Re: could not truncate directory "pg_serial": apparent wraparound

От
"Kevin Grittner"
Дата:
Heikki Linnakangas <heikki.linnakangas@enterprisedb.com> wrote:
> I've committed your patch for now.
Thanks!
I don't see it yet on the public git repo, nor on the -commiters
list.  I'll keep an eye out for it.
> as far as I can see it's harmless except for the small waste of 
> disk space.

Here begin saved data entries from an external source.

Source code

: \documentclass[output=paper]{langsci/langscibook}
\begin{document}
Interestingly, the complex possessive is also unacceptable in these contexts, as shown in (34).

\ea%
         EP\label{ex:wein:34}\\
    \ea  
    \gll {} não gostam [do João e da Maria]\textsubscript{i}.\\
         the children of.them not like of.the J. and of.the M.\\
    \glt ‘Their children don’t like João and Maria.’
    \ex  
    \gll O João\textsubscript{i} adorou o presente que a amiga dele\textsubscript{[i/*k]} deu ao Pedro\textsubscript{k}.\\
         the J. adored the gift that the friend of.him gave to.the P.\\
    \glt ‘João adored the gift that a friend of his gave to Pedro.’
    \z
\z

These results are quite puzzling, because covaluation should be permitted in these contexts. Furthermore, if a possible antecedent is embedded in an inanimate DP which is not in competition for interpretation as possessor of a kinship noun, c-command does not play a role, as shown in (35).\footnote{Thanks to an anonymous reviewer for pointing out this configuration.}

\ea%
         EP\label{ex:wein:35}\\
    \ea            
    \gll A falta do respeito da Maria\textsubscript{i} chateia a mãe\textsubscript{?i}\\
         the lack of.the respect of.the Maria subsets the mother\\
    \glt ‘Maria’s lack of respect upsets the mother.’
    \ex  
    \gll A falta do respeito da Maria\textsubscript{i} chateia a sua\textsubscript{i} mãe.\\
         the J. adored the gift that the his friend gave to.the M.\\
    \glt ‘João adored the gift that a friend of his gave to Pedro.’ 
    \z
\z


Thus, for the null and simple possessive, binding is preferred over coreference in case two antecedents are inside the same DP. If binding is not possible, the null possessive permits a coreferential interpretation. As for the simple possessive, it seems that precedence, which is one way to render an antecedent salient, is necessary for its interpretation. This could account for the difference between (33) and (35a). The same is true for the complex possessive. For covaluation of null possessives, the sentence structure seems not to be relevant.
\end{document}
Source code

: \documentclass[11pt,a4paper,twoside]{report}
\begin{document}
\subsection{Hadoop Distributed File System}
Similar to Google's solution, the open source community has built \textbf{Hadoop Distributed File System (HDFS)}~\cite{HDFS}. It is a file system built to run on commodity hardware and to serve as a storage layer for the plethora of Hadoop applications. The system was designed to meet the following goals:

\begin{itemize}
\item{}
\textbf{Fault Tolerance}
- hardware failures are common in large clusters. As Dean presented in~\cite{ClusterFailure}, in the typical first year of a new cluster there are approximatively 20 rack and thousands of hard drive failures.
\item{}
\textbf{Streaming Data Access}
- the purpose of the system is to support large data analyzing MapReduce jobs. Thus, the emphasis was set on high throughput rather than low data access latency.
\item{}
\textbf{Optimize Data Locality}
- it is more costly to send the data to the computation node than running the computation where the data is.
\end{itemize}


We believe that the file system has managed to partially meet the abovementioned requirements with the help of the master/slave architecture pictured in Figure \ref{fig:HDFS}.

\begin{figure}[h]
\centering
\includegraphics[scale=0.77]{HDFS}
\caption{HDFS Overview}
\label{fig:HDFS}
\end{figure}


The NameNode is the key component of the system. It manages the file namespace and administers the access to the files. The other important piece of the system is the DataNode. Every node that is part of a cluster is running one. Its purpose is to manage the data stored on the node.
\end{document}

We probably want to revisit this later, maybe still
> for 9.1 or maybe not, but for now I just put in a comment about
> it.
I'm inclined to think it's not worth the trouble to revisit it.  At
most it would be one segment.  In fact, in line with your desire to
flush the SLRU pages so they're useful for debugging, we could call
this a feature -- it provides a quick way to check the date and time
of the last need for SLRU summarization.  I can see that being a
useful piece of information for forensics.
-Kevin


Re: could not truncate directory "pg_serial": apparent wraparound

От
Heikki Linnakangas
Дата:
On 09.06.2011 21:15, Kevin Grittner wrote:
> Heikki Linnakangas<heikki.linnakangas@enterprisedb.com>  wrote:
>
>> I've committed your patch for now.
>
> Thanks!
>
> I don't see it yet on the public git repo, nor on the -commiters
> list.  I'll keep an eye out for it.

Oh, rats! Forgot to push.. Will do so now.

--   Heikki Linnakangas  EnterpriseDB   http://www.enterprisedb.com


Re: could not truncate directory "pg_serial": apparent wraparound

От
"Kevin Grittner"
Дата:
Heikki Linnakangas <heikki.linnakangas@enterprisedb.com> wrote:
> I also fixed the broken warning logic. Please double-check that
> too when you get a chance.
As usual, I like your code better than mine.  I don't think my code
was broken in the sense that it would generate different results
than yours, but it was too clever by half, and depended on knowledge
that a TransactionId is 32 bits.  Yours is more tolerant of changes
to implementation details, and much easier to read and understand.
While I'm *pretty sure* my code for this worked, I am *positive*
that yours does.  :-)
Thanks again.
-Kevin